Pull out every line with the word "time" from the entries below.
-------- Supplied material
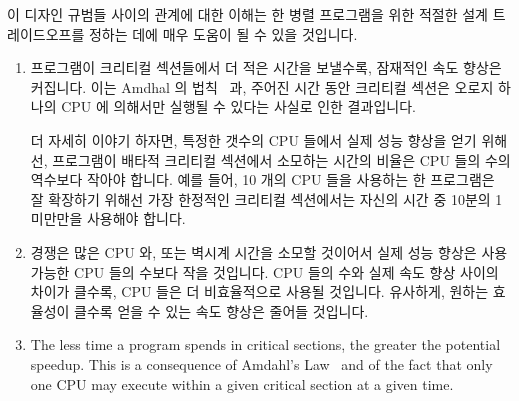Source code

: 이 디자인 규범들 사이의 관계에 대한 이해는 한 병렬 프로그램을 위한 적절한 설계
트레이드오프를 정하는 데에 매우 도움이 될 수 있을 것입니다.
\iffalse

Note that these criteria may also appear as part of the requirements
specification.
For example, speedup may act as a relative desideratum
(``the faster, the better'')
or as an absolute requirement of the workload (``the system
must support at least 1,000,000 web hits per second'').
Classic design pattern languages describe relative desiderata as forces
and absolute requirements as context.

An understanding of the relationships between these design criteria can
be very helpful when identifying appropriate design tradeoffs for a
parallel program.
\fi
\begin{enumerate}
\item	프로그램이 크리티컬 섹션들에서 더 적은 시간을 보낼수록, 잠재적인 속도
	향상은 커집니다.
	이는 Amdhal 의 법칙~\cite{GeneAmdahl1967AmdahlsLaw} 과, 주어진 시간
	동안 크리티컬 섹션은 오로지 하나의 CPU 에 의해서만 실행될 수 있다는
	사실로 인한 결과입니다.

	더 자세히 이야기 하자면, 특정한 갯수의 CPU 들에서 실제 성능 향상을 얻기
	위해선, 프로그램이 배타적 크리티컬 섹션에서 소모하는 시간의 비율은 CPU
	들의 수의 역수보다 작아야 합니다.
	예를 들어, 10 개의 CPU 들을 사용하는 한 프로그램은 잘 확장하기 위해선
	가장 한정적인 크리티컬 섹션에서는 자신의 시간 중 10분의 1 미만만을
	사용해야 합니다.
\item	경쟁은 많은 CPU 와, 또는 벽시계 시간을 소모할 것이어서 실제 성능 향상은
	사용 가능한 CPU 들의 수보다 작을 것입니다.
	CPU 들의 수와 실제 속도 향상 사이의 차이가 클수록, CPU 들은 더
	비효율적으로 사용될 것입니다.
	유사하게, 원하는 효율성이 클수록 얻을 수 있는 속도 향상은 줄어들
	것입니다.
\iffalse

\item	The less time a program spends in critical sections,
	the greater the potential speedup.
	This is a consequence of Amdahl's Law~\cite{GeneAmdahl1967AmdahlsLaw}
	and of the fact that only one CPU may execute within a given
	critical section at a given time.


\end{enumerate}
----------------
-------- Supplied material
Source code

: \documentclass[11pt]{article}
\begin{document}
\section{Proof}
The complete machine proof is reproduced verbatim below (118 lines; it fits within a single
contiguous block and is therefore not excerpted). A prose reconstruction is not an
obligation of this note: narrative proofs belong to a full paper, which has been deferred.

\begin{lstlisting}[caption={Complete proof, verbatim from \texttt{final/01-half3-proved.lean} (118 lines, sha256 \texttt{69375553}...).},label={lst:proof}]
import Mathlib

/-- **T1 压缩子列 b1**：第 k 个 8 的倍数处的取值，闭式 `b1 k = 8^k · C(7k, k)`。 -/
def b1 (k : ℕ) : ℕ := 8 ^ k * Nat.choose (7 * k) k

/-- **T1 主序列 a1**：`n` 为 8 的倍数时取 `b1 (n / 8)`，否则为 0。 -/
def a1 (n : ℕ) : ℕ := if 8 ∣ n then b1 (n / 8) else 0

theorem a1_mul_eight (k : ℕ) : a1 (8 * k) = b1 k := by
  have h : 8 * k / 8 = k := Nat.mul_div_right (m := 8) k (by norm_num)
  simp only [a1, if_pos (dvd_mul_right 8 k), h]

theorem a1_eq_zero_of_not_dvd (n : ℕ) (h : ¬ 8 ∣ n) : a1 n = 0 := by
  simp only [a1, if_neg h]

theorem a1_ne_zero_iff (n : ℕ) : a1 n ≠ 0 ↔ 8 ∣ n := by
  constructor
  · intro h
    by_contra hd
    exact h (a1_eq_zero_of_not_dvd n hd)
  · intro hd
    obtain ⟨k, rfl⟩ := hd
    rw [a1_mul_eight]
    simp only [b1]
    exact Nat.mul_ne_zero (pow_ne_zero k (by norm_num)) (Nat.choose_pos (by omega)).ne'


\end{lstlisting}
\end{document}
----------------
-------- Supplied material
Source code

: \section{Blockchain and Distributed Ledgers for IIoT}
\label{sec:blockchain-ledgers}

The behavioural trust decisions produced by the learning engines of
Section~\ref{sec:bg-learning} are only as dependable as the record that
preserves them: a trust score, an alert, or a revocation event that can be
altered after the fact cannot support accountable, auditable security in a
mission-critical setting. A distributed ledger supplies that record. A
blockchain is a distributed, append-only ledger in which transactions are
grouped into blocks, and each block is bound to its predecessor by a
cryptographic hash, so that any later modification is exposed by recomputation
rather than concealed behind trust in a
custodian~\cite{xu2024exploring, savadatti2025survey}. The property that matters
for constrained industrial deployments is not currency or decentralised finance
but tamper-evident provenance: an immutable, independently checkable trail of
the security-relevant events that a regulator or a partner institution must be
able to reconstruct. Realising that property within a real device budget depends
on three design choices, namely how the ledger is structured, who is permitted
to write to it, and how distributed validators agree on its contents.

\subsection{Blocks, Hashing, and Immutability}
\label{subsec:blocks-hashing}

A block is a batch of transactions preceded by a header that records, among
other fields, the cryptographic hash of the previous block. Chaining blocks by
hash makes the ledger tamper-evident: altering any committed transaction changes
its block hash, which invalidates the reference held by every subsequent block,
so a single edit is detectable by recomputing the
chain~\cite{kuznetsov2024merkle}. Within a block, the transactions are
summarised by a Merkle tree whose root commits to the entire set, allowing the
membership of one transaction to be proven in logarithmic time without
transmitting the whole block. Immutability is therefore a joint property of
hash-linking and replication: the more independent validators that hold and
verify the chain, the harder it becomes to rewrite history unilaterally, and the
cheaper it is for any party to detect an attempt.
----------------
* **Task answer**:
\item	The less time a program spends in critical sections,
	critical section at a given time.
membership of one transaction to be proven in logarithmic time without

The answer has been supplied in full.